The International Transport Workers’ Federation (ITF) has commissioned a study in response to safety concerns raised by unions about the safety of the newly built Panama Canal locks.
According to the ITF, the concerns were prompted by the “Panama Canal Administration’s refusal to engage in dialogue on matters such as training, as well as technical and construction issues”.
The study found that the ‘safety of manoeuvrability’ is compromised because:
- The locks’ dimensions are too small for safe operation (with both gates closed);
- There are no refuge areas for the tugboats inside the locks, leaving no room for failure (human error, miscommunication, broken lines or engine failure);
- The bollard pull is insufficient;
- In terms of manoeuvrability in the locks, the control of the vessel was compromised under the average environmental conditions present in that geographic area (data provided by the contracting party). The main reasons were the low power of the tugboats and the required bollard pull. With milder conditions the exercise was concluded safely.

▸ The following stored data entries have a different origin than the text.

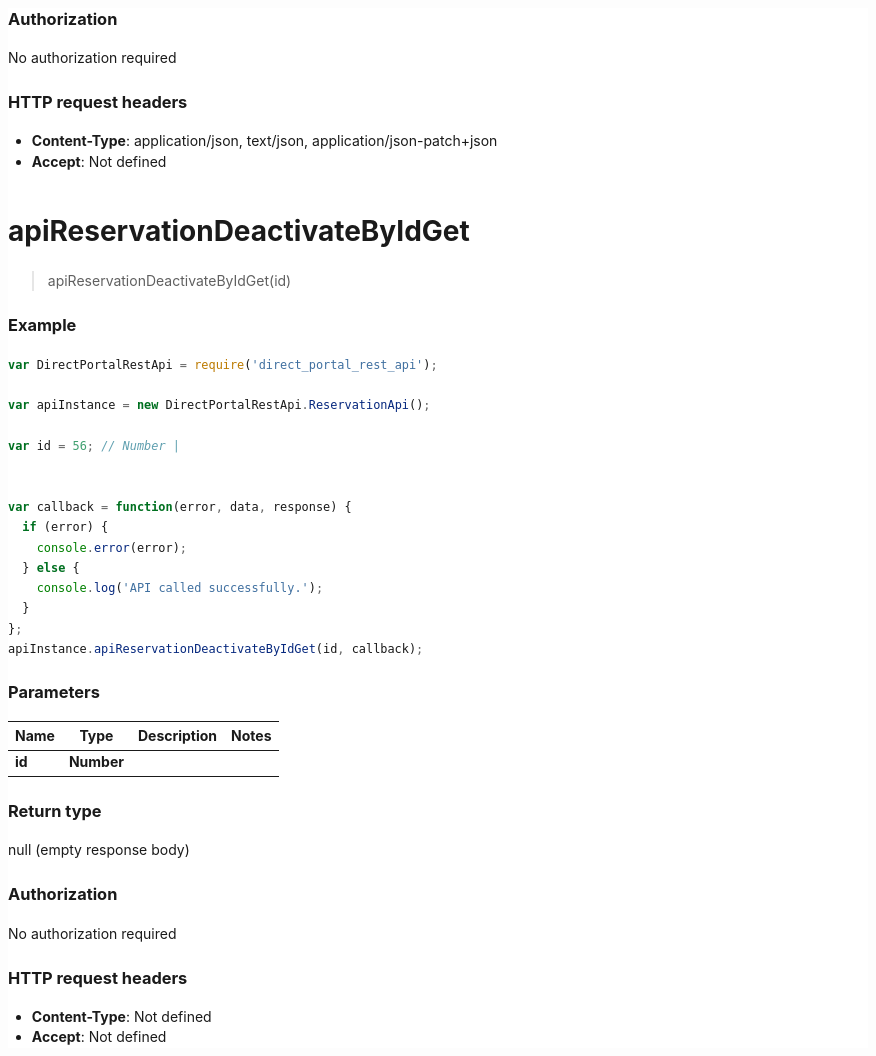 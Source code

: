 ### Authorization

No authorization required

### HTTP request headers

 - **Content-Type**: application/json, text/json, application/json-patch+json
 - **Accept**: Not defined

<a name="apiReservationDeactivateByIdGet"></a>
# **apiReservationDeactivateByIdGet**
> apiReservationDeactivateByIdGet(id)



### Example
```javascript
var DirectPortalRestApi = require('direct_portal_rest_api');

var apiInstance = new DirectPortalRestApi.ReservationApi();

var id = 56; // Number | 


var callback = function(error, data, response) {
  if (error) {
    console.error(error);
  } else {
    console.log('API called successfully.');
  }
};
apiInstance.apiReservationDeactivateByIdGet(id, callback);
```

### Parameters

Name | Type | Description  | Notes
------------- | ------------- | ------------- | -------------
 **id** | **Number**|  | 

### Return type

null (empty response body)

### Authorization

No authorization required

### HTTP request headers

 - **Content-Type**: Not defined
 - **Accept**: Not defined
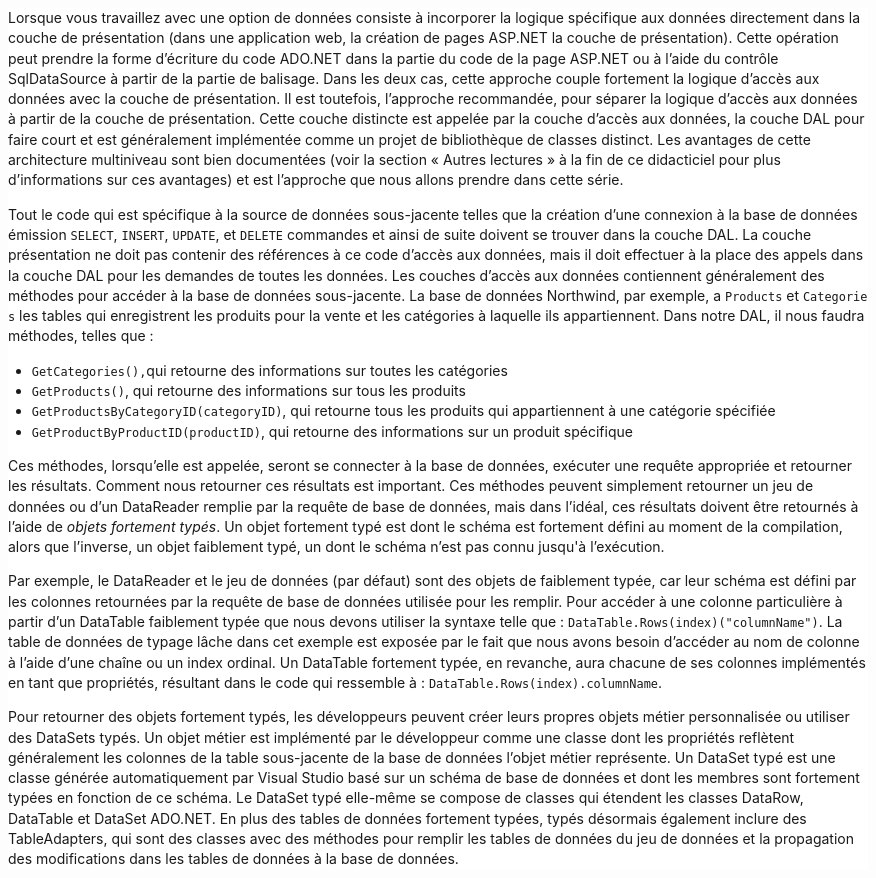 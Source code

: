 Lorsque vous travaillez avec une option de données consiste à incorporer la logique spécifique aux données directement dans la couche de présentation (dans une application web, la création de pages ASP.NET la couche de présentation). Cette opération peut prendre la forme d’écriture du code ADO.NET dans la partie du code de la page ASP.NET ou à l’aide du contrôle SqlDataSource à partir de la partie de balisage. Dans les deux cas, cette approche couple fortement la logique d’accès aux données avec la couche de présentation. Il est toutefois, l’approche recommandée, pour séparer la logique d’accès aux données à partir de la couche de présentation. Cette couche distincte est appelée par la couche d’accès aux données, la couche DAL pour faire court et est généralement implémentée comme un projet de bibliothèque de classes distinct. Les avantages de cette architecture multiniveau sont bien documentées (voir la section « Autres lectures » à la fin de ce didacticiel pour plus d’informations sur ces avantages) et est l’approche que nous allons prendre dans cette série.

Tout le code qui est spécifique à la source de données sous-jacente telles que la création d’une connexion à la base de données émission `SELECT`, `INSERT`, `UPDATE`, et `DELETE` commandes et ainsi de suite doivent se trouver dans la couche DAL. La couche présentation ne doit pas contenir des références à ce code d’accès aux données, mais il doit effectuer à la place des appels dans la couche DAL pour les demandes de toutes les données. Les couches d’accès aux données contiennent généralement des méthodes pour accéder à la base de données sous-jacente. La base de données Northwind, par exemple, a `Products` et `Categories` les tables qui enregistrent les produits pour la vente et les catégories à laquelle ils appartiennent. Dans notre DAL, il nous faudra méthodes, telles que :

- `GetCategories(),`qui retourne des informations sur toutes les catégories
- `GetProducts()`, qui retourne des informations sur tous les produits
- `GetProductsByCategoryID(categoryID)`, qui retourne tous les produits qui appartiennent à une catégorie spécifiée
- `GetProductByProductID(productID)`, qui retourne des informations sur un produit spécifique

Ces méthodes, lorsqu’elle est appelée, seront se connecter à la base de données, exécuter une requête appropriée et retourner les résultats. Comment nous retourner ces résultats est important. Ces méthodes peuvent simplement retourner un jeu de données ou d’un DataReader remplie par la requête de base de données, mais dans l’idéal, ces résultats doivent être retournés à l’aide de *objets fortement typés*. Un objet fortement typé est dont le schéma est fortement défini au moment de la compilation, alors que l’inverse, un objet faiblement typé, un dont le schéma n’est pas connu jusqu'à l’exécution.

Par exemple, le DataReader et le jeu de données (par défaut) sont des objets de faiblement typée, car leur schéma est défini par les colonnes retournées par la requête de base de données utilisée pour les remplir. Pour accéder à une colonne particulière à partir d’un DataTable faiblement typée que nous devons utiliser la syntaxe telle que : `DataTable.Rows(index)("columnName")`. La table de données de typage lâche dans cet exemple est exposée par le fait que nous avons besoin d’accéder au nom de colonne à l’aide d’une chaîne ou un index ordinal. Un DataTable fortement typée, en revanche, aura chacune de ses colonnes implémentés en tant que propriétés, résultant dans le code qui ressemble à : `DataTable.Rows(index).columnName`.

Pour retourner des objets fortement typés, les développeurs peuvent créer leurs propres objets métier personnalisée ou utiliser des DataSets typés. Un objet métier est implémenté par le développeur comme une classe dont les propriétés reflètent généralement les colonnes de la table sous-jacente de la base de données l’objet métier représente. Un DataSet typé est une classe générée automatiquement par Visual Studio basé sur un schéma de base de données et dont les membres sont fortement typées en fonction de ce schéma. Le DataSet typé elle-même se compose de classes qui étendent les classes DataRow, DataTable et DataSet ADO.NET. En plus des tables de données fortement typées, typés désormais également inclure des TableAdapters, qui sont des classes avec des méthodes pour remplir les tables de données du jeu de données et la propagation des modifications dans les tables de données à la base de données.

- The study recommends that a complete risk analysis and special training should be carried out to avoid any accidents that may result in loss of life or pollution.
ITF general secretary Steve Cotton said: “We believe that this is an issue where there is common ground with ship-owners, insurers and others in the maritime industry, so we will seek to engage them in the discussions and strategies for improvement in this crucial area and may also consider updating the simulation to cover new manoeuvring alternatives in co-operation with the PCA, as well as other shipping industry representatives.”